On the Classical Jazz Quartet’s Plays Bach and its first album, Tchaikovsky’s The Nutcracker, Bob Belden provides arrangements of famous classical pieces that serve as musical fodder for pianist Kenny Barron, vibraphonist Stefon Harris, bassist Ron Carter and drummer Lewis Nash.
The preceding may call to mind the Modern Jazz Quartet, which features identical instruments and also concerns itself with making the Western tradition work with a contemporary jazz idiom. But the MJQ made adventurous recordings with classical musicians and fused jazz and classical in original forms; among the inevitable failed experiments, they made some enduring music. The CJQ just plays arrangements of famous classical pieces, and the lack of imagination involved means nothing here endures for long after the album is done playing.

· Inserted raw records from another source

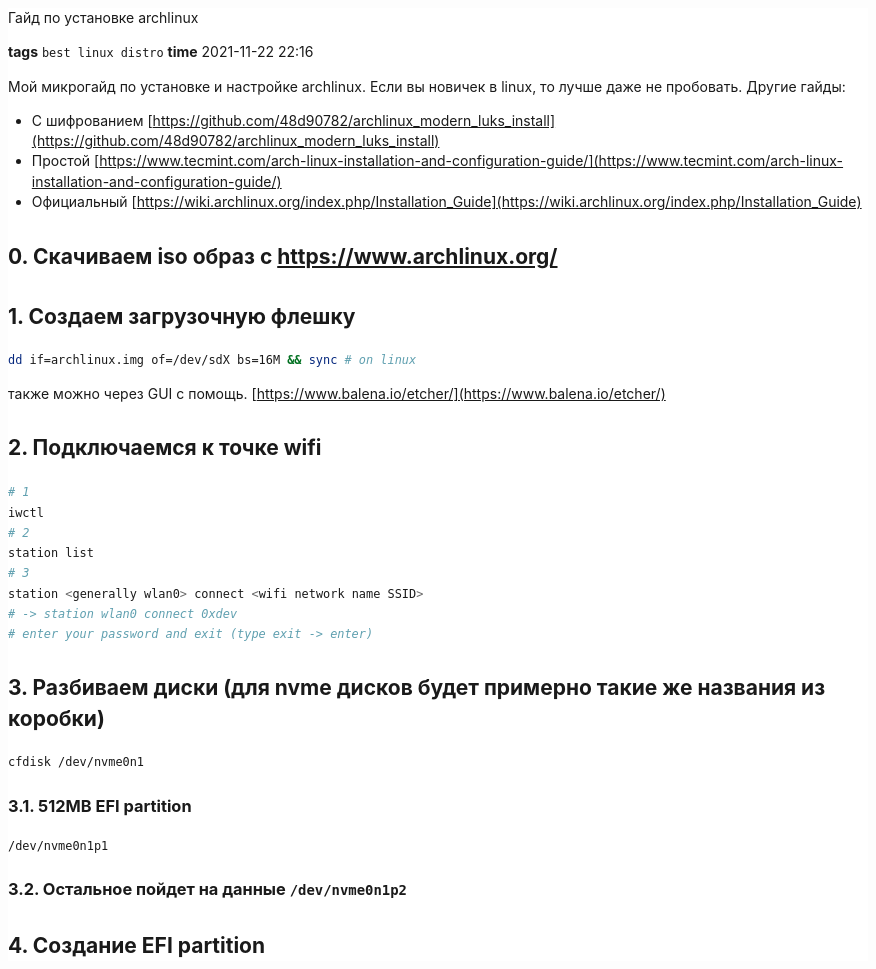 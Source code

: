 Гайд по установке archlinux

**tags** `best linux distro`
**time** 2021-11-22 22:16

Мой микрогайд по установке и настройке archlinux. Если вы новичек в linux, то лучше даже не пробовать. Другие гайды:
- С шифрованием [https://github.com/48d90782/archlinux_modern_luks_install](https://github.com/48d90782/archlinux_modern_luks_install)
- Простой [https://www.tecmint.com/arch-linux-installation-and-configuration-guide/](https://www.tecmint.com/arch-linux-installation-and-configuration-guide/)
- Официальный [https://wiki.archlinux.org/index.php/Installation_Guide](https://wiki.archlinux.org/index.php/Installation_Guide)

## 0. Скачиваем iso образ с https://www.archlinux.org/

## 1. Создаем загрузочную флешку

```bash
dd if=archlinux.img of=/dev/sdX bs=16M && sync # on linux
```

также можно через GUI с помощь. [https://www.balena.io/etcher/](https://www.balena.io/etcher/)

## 2. Подключаемся к точке wifi

```bash
# 1
iwctl
# 2 
station list
# 3
station <generally wlan0> connect <wifi network name SSID> 
# -> station wlan0 connect 0xdev
# enter your password and exit (type exit -> enter)
```

## 3. Разбиваем диски (для nvme дисков будет примерно такие же названия из коробки)

```bash
cfdisk /dev/nvme0n1
```  

### 3.1. 512MB EFI partition

`/dev/nvme0n1p1`

### 3.2. Остальное пойдет на данные `/dev/nvme0n1p2`

## 4. Создание EFI partition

Belden’s arrangements do provide some transitory pleasures. For example, in his recasting of the first movement of Bach’s second Brandenburg Concerto, melodies that were prominent in the original counterpoint are mixed nicely into the quartet texture. But after putting the Bach tunes in quartet form, Belden doesn’t seem to have thought much about where else they could go musically, often simply redecorating Bach with a superficial jazz accent. The quartet doesn’t pick things up with its improvisations, which are strangely decorous and concerned mostly with sustaining the cool atmosphere Belden has created. Both parties are more reluctant to transform Bach’s themes than the composer was, with the result that the original compositions are far more interesting than these arrangements.
Stick with the MJQ if you want to try classical jazz. The CJQ, despite its name, doesn’t do much for either jazz or classical.